(Document images with source code)
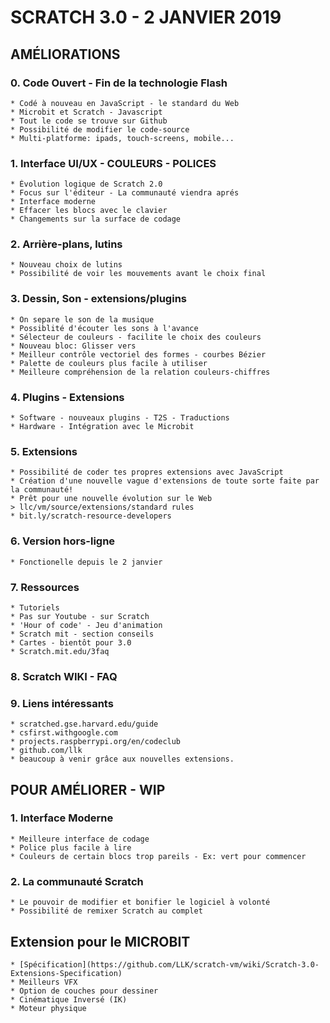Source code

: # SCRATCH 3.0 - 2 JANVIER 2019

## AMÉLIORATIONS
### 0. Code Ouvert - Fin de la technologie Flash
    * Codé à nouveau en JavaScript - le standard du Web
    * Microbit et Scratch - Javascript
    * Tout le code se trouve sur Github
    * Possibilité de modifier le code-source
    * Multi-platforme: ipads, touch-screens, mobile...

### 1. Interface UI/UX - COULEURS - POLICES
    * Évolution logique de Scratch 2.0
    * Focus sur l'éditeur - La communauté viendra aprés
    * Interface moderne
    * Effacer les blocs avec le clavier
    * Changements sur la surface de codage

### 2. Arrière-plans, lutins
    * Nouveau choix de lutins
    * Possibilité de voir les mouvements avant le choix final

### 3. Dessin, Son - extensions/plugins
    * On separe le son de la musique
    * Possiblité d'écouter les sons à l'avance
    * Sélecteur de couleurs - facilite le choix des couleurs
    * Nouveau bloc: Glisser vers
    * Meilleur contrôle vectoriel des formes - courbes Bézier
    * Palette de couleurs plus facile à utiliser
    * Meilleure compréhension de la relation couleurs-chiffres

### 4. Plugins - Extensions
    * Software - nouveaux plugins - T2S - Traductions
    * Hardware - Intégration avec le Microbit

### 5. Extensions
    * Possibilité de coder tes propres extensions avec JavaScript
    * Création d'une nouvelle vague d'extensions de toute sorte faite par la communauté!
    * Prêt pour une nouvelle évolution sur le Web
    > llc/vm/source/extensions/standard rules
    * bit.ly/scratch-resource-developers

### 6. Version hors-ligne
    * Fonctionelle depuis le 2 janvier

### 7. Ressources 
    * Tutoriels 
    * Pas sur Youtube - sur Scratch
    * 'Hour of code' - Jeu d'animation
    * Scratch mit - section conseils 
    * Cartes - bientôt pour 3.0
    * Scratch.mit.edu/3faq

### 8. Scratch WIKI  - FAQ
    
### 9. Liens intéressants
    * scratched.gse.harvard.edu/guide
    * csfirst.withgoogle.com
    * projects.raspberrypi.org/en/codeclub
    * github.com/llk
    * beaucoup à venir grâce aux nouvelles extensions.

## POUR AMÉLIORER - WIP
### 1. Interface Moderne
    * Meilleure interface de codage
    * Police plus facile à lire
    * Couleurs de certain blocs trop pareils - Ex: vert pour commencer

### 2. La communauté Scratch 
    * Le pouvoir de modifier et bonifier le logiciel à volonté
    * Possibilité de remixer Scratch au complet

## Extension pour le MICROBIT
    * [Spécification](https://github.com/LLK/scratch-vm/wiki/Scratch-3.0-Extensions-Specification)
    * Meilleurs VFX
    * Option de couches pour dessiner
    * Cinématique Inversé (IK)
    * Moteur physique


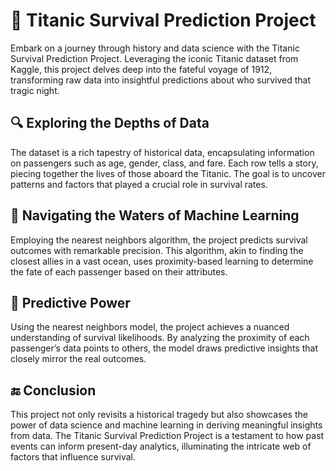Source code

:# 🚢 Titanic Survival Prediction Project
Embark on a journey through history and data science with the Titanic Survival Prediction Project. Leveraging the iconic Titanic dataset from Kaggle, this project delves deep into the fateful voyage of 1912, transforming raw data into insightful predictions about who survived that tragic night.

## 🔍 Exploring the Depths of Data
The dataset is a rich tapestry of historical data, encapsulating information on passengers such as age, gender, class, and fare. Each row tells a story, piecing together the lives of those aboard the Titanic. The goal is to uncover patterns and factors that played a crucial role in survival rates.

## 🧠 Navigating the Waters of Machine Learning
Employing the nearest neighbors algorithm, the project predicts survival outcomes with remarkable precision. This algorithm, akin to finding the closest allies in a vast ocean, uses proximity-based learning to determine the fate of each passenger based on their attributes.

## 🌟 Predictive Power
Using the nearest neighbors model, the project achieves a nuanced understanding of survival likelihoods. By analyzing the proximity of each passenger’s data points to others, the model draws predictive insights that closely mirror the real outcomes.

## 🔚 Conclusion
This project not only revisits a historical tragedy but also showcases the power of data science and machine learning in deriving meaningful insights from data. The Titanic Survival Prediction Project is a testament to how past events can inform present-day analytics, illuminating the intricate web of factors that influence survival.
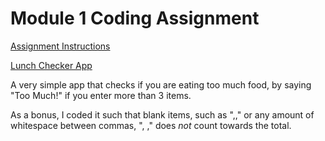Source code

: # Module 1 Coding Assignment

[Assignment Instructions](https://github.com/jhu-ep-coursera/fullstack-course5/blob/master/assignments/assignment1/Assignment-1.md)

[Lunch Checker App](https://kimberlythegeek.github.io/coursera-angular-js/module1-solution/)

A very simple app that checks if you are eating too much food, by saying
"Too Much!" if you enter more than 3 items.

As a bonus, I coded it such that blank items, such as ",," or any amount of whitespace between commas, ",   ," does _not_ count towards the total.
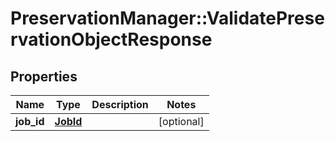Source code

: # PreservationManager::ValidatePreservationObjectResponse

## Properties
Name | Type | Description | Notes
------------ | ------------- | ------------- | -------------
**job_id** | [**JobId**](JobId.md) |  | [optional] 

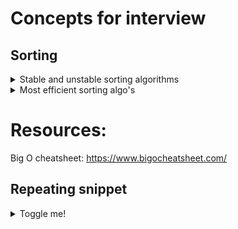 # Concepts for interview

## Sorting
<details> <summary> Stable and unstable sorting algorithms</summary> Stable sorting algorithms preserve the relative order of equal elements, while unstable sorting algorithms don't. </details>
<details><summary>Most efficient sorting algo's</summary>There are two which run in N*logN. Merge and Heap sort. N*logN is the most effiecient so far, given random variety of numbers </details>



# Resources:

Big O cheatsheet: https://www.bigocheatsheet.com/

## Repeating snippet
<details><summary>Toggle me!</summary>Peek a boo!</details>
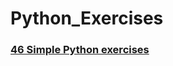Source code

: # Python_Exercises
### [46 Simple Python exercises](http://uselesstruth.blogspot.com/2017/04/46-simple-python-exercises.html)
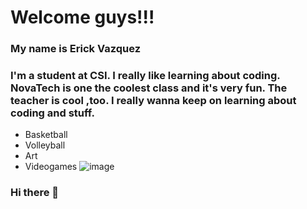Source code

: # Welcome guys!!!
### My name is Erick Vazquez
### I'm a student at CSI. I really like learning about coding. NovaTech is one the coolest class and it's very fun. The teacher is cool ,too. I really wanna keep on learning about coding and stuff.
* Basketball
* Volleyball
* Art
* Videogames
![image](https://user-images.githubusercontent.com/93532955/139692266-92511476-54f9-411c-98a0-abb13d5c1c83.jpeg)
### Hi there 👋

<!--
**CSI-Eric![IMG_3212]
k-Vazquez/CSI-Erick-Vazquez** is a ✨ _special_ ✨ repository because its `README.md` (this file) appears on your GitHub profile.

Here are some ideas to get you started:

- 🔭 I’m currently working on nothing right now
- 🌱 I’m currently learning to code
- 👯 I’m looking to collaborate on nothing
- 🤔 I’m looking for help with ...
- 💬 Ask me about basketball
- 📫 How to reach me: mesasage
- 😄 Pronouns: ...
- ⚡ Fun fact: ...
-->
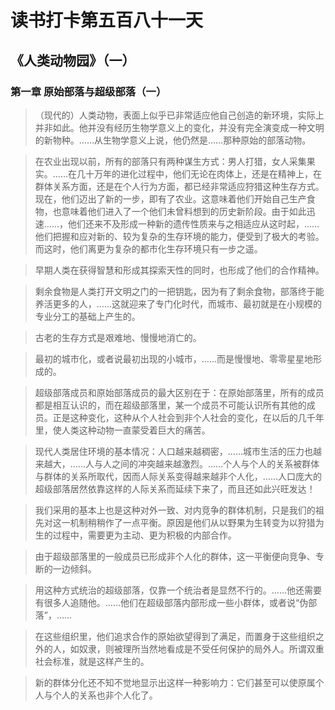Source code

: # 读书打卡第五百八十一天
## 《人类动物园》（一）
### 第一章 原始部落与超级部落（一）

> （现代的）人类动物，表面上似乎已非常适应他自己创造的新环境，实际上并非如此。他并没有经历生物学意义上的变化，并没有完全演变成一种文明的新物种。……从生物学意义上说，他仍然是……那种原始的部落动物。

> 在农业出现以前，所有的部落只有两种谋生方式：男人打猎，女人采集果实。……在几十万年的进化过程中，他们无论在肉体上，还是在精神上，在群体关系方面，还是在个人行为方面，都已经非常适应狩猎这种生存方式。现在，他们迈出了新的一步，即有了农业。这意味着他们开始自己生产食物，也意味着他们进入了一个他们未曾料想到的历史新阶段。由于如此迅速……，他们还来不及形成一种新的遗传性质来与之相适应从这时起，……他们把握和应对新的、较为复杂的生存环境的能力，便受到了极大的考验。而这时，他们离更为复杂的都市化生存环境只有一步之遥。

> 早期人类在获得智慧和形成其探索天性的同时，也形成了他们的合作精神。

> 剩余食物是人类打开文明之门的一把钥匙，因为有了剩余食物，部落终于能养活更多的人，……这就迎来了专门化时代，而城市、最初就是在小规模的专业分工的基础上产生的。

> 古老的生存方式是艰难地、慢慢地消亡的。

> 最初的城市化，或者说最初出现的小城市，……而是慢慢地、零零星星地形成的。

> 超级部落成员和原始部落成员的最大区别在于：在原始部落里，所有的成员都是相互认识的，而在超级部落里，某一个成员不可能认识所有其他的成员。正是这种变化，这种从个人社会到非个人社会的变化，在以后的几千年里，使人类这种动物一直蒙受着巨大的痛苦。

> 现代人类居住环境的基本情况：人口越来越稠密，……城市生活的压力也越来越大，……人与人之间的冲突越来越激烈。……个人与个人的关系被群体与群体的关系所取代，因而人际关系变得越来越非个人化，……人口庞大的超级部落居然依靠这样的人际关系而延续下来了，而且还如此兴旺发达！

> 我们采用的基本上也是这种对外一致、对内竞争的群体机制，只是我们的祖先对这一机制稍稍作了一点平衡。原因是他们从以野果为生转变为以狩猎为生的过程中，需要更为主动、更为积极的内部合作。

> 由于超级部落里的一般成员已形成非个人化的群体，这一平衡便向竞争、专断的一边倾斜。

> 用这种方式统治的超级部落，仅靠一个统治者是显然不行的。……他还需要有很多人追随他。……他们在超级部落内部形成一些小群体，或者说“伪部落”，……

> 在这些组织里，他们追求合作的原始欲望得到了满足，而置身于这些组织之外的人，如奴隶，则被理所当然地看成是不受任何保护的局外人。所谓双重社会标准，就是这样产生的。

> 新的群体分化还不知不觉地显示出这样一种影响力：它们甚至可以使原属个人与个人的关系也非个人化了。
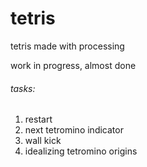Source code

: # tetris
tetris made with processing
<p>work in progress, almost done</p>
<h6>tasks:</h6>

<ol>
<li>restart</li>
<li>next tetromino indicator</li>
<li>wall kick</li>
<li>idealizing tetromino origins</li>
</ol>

### What you have to do
All lines above from the one holding "trouve sur Github" to the one holding "### 5. Extensions", inclusive, are to be copied exactly; no other line is wanted.

### Output below
    * Tout le code se trouve sur Github
    * Possibilité de modifier le code-source
    * Multi-platforme: ipads, touch-screens, mobile...

### 1. Interface UI/UX - COULEURS - POLICES
    * Évolution logique de Scratch 2.0
    * Focus sur l'éditeur - La communauté viendra aprés
    * Interface moderne
    * Effacer les blocs avec le clavier
    * Changements sur la surface de codage

### 2. Arrière-plans, lutins
    * Nouveau choix de lutins
    * Possibilité de voir les mouvements avant le choix final

### 3. Dessin, Son - extensions/plugins
    * On separe le son de la musique
    * Possiblité d'écouter les sons à l'avance
    * Sélecteur de couleurs - facilite le choix des couleurs
    * Nouveau bloc: Glisser vers
    * Meilleur contrôle vectoriel des formes - courbes Bézier
    * Palette de couleurs plus facile à utiliser
    * Meilleure compréhension de la relation couleurs-chiffres

### 4. Plugins - Extensions
    * Software - nouveaux plugins - T2S - Traductions
    * Hardware - Intégration avec le Microbit

### 5. Extensions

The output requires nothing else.